This post outlines which tools I use when health checking a new instance of SQL Server. This mainly applies to on-premise, classic instances, but some of the tools and techniques could be applied to cloud services.
SQL Server Error Log
This should be the key tool in your belt. It tells you many things:- are serious errors occurring? Are databases and their transaction logs being backed up?

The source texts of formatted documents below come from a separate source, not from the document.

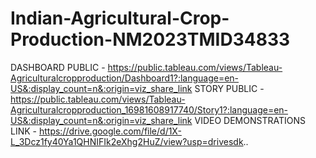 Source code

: # Indian-Agricultural-Crop-Production-NM2023TMID34833
DASHBOARD PUBLIC - https://public.tableau.com/views/Tableau-Agriculturalcropproduction/Dashboard1?:language=en-US&:display_count=n&:origin=viz_share_link
STORY PUBLIC - https://public.tableau.com/views/Tableau-Agriculturalcropproduction_16981608917740/Story1?:language=en-US&:display_count=n&:origin=viz_share_link
VIDEO DEMONSTRATIONS LINK - https://drive.google.com/file/d/1X-L_3Dcz1fy40Ya1QHNIFIk2eXhg2HuZ/view?usp=drivesdk..
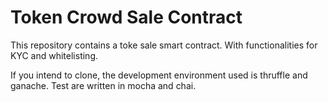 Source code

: # Token Crowd Sale Contract

This repository contains a toke sale smart contract. With functionalities for KYC and whitelisting.

If you intend to clone, the development environment used is thruffle and ganache. Test are written in mocha and chai.
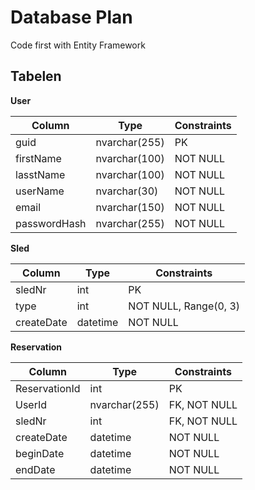 # Database Plan

Code first with Entity Framework

## Tabelen

**User**

| Column | Type | Constraints |
| ----- | ----- | ----- |
| guid | nvarchar(255) | PK |
| firstName | nvarchar(100) | NOT NULL |
| lasstName | nvarchar(100) | NOT NULL |
| userName | nvarchar(30) | NOT NULL |
| email | nvarchar(150) | NOT NULL |
| passwordHash | nvarchar(255) | NOT NULL |

**Sled**

| Column | Type | Constraints |
| ----- | ----- | ----- |
| sledNr | int | PK |
| type | int | NOT NULL, Range(0, 3) |
| createDate | datetime | NOT NULL |

**Reservation**

| Column | Type | Constraints |
| ----- | ----- | ----- |
| ReservationId | int | PK |
| UserId | nvarchar(255) | FK, NOT NULL |
| sledNr | int | FK, NOT NULL |
| createDate | datetime | NOT NULL |
| beginDate | datetime | NOT NULL |
| endDate | datetime | NOT NULL |
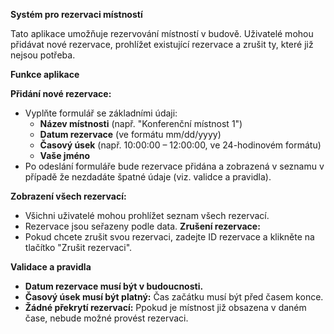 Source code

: **Systém pro rezervaci místností**

Tato aplikace umožňuje rezervování místností v budově. Uživatelé mohou přidávat nové rezervace, prohlížet existující rezervace a zrušit ty, které již nejsou potřeba.

**Funkce aplikace**

**Přidání nové rezervace:**
   - Vyplňte formulář se základními údaji:
     - **Název místnosti** (např. "Konferenční místnost 1")
     - **Datum rezervace** (ve formátu mm/dd/yyyy)
     - **Časový úsek** (např. 10:00:00 – 12:00:00, ve 24-hodinovém formátu)
     - **Vaše jméno**
   - Po odeslání formuláře bude rezervace přidána a zobrazená v seznamu v případě že nezdadáte špatné údaje (viz. validce a pravidla).

**Zobrazení všech rezervací:**
   - Všichni uživatelé mohou prohlížet seznam všech rezervací.
   - Rezervace jsou seřazeny podle data.
**Zrušení rezervace:**
   - Pokud chcete zrušit svou rezervaci, zadejte ID rezervace a klikněte na tlačítko "Zrušit rezervaci".

**Validace a pravidla**
- **Datum rezervace musí být v budoucnosti.**
- **Časový úsek musí být platný:** Čas začátku musí být před časem konce.
- **Žádné překrytí rezervací:** Ppokud je místnost již obsazena v daném čase, nebude možné provést rezervaci.
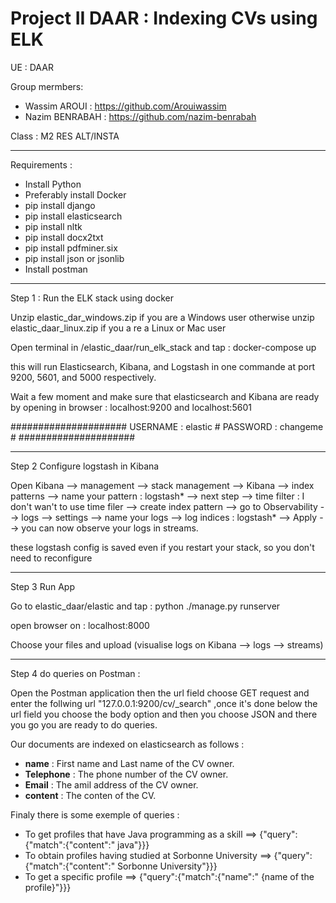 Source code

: # Project II DAAR : Indexing CVs using ELK

UE : DAAR

Group mermbers:
- Wassim AROUI : https://github.com/Arouiwassim
- Nazim BENRABAH : https://github.com/nazim-benrabah

Class : M2 RES ALT/INSTA


----------------------------------------------------------------------------------------------------------
Requirements :

- Install Python
- Preferably install Docker
- pip install django
- pip install elasticsearch
- pip install nltk
- pip install docx2txt
- pip install pdfminer.six
- pip install json or jsonlib
- Install postman

------------------------------------------------------------------------------------------------------------------------ 
Step 1 : Run the ELK stack using docker

Unzip elastic_dar_windows.zip if you are a Windows user otherwise unzip elastic_daar_linux.zip if you a re a Linux or Mac user

Open terminal in /elastic_daar/run_elk_stack  and tap : docker-compose up

this will run Elasticsearch, Kibana, and Logstash in one commande at port 9200, 5601, and 5000 respectively.

Wait a few moment and make sure that elasticsearch and Kibana are ready by opening in browser : localhost:9200  and  localhost:5601

#####################
USERNAME : elastic  #
PASSWORD : changeme #
#####################

-------------------------------------------------------------------------------------------------------------------------
Step 2 Configure logstash in Kibana

Open Kibana --> management --> stack management --> Kibana --> index patterns --> name your pattern : logstash* --> next step --> time filter : I don't wan't to use time filer --> create index pattern --> go to Observability --> logs --> settings --> name your logs --> log indices : logstash* --> Apply --> you can now observe your logs in streams.

these logstash config is saved even if you restart your stack, so you don't need to reconfigure

-------------------------------------------------------------------------------------------------------------------------
Step 3 Run App

Go to elastic_daar/elastic and tap : python ./manage.py runserver

open browser on : localhost:8000

Choose your files and upload (visualise logs on Kibana --> logs --> streams)

-------------------------------------------------------------------------------------------------------------------------

Step 4 do queries on Postman :

Open the Postman application then the url field choose GET request and enter the follwing url "127.0.0.1:9200/cv/_search" ,once it's done below the url field you choose the body option and then you choose JSON and there you go you are ready to do queries.

 Our documents are indexed on elasticsearch as follows :
 - **name** : First name and Last name of the CV owner.
 - **Telephone** :  The phone number of the CV owner.
 - **Email** : The amil address of the CV owner.
 - **content** : The conten of the CV.


 Finaly there is some exemple of queries :
 
 - To get profiles that have Java programming as a skill ==> {"query":{"match":{"content":" java"}}}
 - To obtain profiles having studied at Sorbonne University  ==> {"query":{"match":{"content":" Sorbonne University"}}}
 - To get a specific profile  ==> {"query":{"match":{"name":" {name of the profile}"}}}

You should ensure the log is recycled at least once a day. Set up an SQL Server Agent job to run
in the master database daily.
Review the log – what is going on? There should be SOMETHING there, log backups, database backups, and possibly login failures for example.
Brent Ozar, apart from being basically the finest SQL Server person there is, provides (for free), a suite of code to gather diagnostic info from your servers and present it in a useful format. You should download the “First Responders Kit” from his website and start using it straight away.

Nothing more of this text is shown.